The latter already works with the likes of Renault, Microsoft, Samsung and Expedia, and has come to the conclusion that P&G's Marc Pritchard was correct when he referred to digital advertising as "murky at best, fraudulent at worst." Adam Hopkinson, COO of Truth, claims that as much as nine pounds in every ten spent by an advertiser can actually go into costs rather than inventory.

That sounds particularly high to me. Truth, however, believes this is not atypical and that media agency fees plus a trading desk's cut are just the beginning. There are DSP and SSP fees to consider, plus the cut taken by a stack of tech providers providing viewability, fraud and brand safety oversight. So it's not difficult to imagine that those fees might stack up -- even if it's quite a leap to imagine that many advertisers are putting up with 90% of their budget never being seen by the public. Unless, of course, it's happening and they simply have no idea.

Undoubtedly, the whole ecosystem is "at best murky," with advertisers usually lacking clear oversight of who got paid what at which stage of the ad planning and buying process. 

So it seems like blockchain makes a lot of sense. Truth is essentially placing the technology at the heart of its offering to allow advertisers to track every penny of their budget so they know who has been paid how much and thus, how much of their budget is going toward inventory that people can see as well as the costs involved of getting it there.

A couple of things to note from my discussion, ahead of today's launch. It's not clear yet whether Truth will track real money or an encrypted currency. I wondered whether budget will be turned into "Truth Dollars," or something similar, so it can be tracked digitally, or whether good old-fashioned hard cash can be tracked through the system. Also, there are no advertising partners for this at launch. 

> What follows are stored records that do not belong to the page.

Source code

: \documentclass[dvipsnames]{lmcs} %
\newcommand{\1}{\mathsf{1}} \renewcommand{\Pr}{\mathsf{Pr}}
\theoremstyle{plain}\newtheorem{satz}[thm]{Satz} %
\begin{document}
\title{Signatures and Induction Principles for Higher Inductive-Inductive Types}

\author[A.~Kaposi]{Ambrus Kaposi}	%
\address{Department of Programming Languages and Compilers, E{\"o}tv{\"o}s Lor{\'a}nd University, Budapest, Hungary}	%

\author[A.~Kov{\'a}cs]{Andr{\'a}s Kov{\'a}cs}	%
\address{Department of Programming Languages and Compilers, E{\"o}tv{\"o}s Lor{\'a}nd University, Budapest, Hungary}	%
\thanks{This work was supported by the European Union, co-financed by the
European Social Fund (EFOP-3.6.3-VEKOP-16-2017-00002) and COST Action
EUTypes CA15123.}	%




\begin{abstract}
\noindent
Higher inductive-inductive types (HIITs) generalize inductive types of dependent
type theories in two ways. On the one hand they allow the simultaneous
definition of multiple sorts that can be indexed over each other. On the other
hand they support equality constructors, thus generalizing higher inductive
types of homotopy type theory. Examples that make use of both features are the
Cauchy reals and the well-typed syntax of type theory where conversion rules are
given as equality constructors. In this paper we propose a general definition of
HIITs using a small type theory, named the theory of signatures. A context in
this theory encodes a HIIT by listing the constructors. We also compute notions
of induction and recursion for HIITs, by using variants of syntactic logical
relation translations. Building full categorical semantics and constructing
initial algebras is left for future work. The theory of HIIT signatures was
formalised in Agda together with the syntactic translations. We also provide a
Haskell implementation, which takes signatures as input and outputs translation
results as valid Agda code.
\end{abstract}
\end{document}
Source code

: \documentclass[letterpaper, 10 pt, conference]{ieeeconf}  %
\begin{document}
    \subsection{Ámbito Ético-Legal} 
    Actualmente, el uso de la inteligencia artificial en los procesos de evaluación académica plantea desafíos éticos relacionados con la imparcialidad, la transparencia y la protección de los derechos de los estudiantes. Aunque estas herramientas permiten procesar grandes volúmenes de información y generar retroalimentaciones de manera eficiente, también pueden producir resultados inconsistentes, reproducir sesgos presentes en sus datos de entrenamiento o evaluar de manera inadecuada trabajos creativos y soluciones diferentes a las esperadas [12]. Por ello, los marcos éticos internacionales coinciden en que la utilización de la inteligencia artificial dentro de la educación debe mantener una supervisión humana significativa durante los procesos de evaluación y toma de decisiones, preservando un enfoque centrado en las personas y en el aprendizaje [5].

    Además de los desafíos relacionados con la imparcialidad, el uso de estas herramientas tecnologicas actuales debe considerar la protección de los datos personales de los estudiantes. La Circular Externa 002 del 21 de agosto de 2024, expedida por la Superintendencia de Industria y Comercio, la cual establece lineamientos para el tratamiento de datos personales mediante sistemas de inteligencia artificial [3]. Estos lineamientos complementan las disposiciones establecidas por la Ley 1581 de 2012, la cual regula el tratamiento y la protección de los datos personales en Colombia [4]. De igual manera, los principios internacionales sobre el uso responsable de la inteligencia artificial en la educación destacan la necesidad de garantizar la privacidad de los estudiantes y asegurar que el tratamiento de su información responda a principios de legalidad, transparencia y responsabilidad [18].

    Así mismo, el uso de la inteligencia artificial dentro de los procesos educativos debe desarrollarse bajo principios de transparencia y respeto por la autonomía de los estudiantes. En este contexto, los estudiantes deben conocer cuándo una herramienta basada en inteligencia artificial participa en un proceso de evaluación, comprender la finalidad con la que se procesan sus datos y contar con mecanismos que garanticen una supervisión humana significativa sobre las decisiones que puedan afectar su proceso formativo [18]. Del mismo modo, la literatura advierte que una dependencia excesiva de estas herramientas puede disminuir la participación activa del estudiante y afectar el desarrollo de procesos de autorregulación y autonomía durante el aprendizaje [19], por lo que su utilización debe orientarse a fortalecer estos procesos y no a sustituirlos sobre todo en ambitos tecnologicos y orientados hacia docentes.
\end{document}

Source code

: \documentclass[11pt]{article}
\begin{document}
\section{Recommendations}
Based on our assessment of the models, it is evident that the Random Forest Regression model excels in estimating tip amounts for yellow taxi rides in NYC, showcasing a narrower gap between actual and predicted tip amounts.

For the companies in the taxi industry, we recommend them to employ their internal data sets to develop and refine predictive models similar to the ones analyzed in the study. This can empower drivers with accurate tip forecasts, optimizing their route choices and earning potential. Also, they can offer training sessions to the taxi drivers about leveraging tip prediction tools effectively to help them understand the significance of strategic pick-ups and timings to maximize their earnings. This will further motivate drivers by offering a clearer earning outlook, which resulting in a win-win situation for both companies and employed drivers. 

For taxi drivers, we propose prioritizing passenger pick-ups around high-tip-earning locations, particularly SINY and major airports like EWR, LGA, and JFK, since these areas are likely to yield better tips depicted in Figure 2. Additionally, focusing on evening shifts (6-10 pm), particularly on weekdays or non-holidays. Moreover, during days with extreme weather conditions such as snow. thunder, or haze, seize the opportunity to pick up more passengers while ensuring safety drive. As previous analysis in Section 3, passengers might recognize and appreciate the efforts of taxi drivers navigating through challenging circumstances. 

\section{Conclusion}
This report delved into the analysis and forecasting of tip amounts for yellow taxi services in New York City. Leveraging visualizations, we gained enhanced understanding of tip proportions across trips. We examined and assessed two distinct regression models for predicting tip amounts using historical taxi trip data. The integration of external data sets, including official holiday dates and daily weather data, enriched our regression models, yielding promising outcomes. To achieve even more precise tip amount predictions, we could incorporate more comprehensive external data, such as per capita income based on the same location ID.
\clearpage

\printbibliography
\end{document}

Another point worth mentioning is that Adam Hopkinson was very clear that it hopes to bring a lot of the media costs and trading desk commission under a single umbrella so they become a part of what it offers in one bill.

So I have to say this looks more like a statement of intent and an unveiling of a capability right now, rather than a firm launch. None of TMG's clients are signed up, it's not quite clear whether real money or tokens are to be tracked and the simplicity of nearly everything coming through a single agency fee appears to be a way off.

However, the destination makes a lot of sense. Hopkinson talks about advertisers being furnished with a dashboard that will detail exactly where their money has gone. There is nothing Truth can do to interfere in this reporting because it's based on distributed code. It's not in the hands of any single provider to influence, it's a distributed ledger that reports back to the advertiser. And before you ask, it's encrypted -- so only the advertiser concerned can track their spend.

So this is one to watch out for, I reckon, because it's a clear case of technology answering a very clear need rather than a bunch of executives using technology to try and find a problem to solve with.